- Born: July 21, 1955 Downey, California, US
- Died: October 16, 2011 (aged 56) Malibu, California
- Occupations: Founder, Hastings Direct

= David Gundlach =

American film producer (1955–2011)

Guy "David" Gundlach (July 21, 1955 – October 16, 2011) was an American entrepreneur, business leader and film producer. He founded the insurance company Hastings Direct and produced the award-winning film Get Low.

==Education and career==
David Gundlach was born in Downey, California in 1955 to parents Melvin Gundlach and Marjorie (Riblet) Gundlach Swift. When Gundlach was 12, he and his widowed mother moved with her maternal grandmother, Josephine Riblet, who had suffered a stroke. He grew up in Elkhart, Indiana and graduated in 1973 from Elkhart Memorial High School.

He graduated from Chapman College in 1979 and went on to work in the Informational Technology department for IBM. After time at Lloyd's of London, Gundlach, along with Andrew Bowen, founded Hastings Direct, a direct insurance company based in England in 1996. Hastings performed business in countries all over the world and employed over 1,500 people.

Gundlach sold Hastings Direct to Insurance Australia Group in 2006. He went to Los Angeles to launch a movie production company. In 2009, he produced the film Get Low starring Robert Duvall, Sissy Spacek and Bill Murray. Set in the 1930s, a Tennessee hermit throws his own funeral party while still alive.
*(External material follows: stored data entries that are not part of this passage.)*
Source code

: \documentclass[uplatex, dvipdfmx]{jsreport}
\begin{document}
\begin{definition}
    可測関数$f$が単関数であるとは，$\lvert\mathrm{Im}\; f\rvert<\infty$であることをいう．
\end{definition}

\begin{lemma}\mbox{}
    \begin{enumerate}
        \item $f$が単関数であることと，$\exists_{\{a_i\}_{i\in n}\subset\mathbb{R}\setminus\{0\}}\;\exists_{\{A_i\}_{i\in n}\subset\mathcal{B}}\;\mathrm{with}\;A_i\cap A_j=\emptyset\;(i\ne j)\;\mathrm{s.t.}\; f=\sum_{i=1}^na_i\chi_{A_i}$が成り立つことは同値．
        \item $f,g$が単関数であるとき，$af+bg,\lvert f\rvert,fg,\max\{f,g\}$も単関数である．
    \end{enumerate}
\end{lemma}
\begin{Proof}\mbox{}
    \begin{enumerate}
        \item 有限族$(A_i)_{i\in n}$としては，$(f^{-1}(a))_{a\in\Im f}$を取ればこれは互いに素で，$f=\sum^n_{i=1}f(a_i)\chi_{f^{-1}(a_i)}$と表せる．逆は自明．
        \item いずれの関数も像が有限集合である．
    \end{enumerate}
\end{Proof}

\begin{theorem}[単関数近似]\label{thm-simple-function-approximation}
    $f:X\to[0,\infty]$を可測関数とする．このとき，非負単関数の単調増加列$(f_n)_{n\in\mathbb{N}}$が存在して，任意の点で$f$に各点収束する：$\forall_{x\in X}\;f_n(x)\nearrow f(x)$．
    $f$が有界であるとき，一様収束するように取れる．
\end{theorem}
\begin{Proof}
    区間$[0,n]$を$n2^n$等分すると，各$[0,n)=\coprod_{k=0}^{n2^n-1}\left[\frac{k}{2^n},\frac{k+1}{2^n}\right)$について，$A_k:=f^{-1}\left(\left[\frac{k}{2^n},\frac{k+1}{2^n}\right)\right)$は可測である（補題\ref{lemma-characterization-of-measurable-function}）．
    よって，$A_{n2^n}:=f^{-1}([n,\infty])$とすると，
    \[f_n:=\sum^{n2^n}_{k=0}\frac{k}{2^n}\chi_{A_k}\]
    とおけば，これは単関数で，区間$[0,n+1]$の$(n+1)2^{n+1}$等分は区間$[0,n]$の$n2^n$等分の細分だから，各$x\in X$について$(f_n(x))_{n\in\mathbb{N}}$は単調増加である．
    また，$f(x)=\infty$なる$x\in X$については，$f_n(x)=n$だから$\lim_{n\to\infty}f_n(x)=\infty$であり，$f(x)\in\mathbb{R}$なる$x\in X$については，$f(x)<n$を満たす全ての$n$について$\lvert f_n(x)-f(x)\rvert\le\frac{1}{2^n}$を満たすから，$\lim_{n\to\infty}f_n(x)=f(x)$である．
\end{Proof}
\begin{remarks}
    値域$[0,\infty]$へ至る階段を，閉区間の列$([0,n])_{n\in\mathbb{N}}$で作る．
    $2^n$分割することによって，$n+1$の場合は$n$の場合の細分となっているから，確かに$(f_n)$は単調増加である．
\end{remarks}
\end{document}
The film won Gundlach an Independent Spirit Award in the category of "Best First Feature" and it was nominated for several other awards.
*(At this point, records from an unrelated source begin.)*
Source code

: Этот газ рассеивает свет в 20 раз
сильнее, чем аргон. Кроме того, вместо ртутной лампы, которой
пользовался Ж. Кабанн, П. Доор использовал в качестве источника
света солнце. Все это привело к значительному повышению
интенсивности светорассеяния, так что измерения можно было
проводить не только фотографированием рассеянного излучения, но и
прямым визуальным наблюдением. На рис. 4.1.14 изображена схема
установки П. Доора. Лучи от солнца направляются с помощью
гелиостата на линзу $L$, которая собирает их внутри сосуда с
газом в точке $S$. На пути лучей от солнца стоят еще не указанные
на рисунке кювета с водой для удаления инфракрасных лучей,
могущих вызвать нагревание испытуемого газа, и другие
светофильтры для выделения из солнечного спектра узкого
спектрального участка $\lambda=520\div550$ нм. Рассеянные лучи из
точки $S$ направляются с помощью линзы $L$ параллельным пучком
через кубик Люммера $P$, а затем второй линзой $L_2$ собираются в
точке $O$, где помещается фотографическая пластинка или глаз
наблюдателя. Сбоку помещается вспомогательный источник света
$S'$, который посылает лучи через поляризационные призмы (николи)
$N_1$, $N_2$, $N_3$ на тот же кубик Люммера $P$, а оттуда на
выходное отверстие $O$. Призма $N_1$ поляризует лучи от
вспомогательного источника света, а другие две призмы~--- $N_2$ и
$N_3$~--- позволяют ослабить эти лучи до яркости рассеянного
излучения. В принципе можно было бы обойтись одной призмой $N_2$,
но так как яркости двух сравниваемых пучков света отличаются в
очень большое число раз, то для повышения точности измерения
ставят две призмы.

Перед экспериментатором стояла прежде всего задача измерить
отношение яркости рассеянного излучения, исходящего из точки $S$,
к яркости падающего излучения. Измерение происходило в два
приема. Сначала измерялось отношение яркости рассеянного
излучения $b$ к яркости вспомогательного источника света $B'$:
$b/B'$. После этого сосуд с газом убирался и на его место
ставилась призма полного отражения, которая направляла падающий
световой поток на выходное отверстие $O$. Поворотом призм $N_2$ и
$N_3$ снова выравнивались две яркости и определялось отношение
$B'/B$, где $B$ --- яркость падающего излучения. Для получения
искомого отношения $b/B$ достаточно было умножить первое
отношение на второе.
==Community Foundation of Elkhart County==
Gundlach died from a heart attack at age 56 on October 16, 2011. Gundlach's hometown of Elkhart, Indiana would soon learn that his estate had bequeathed $125 million to the Community Foundation of Elkhart County. While Gundlach hinted he would one day leave money to the Community Foundation, it was unknown just how much of a fortune Gundlach had amassed, not even to his mother, who was his lone survivor. The gift was expected to multiply the charitable giving of the Community Foundation by ten times. There was also no stipulations as to how the Community Foundation was to spend the money.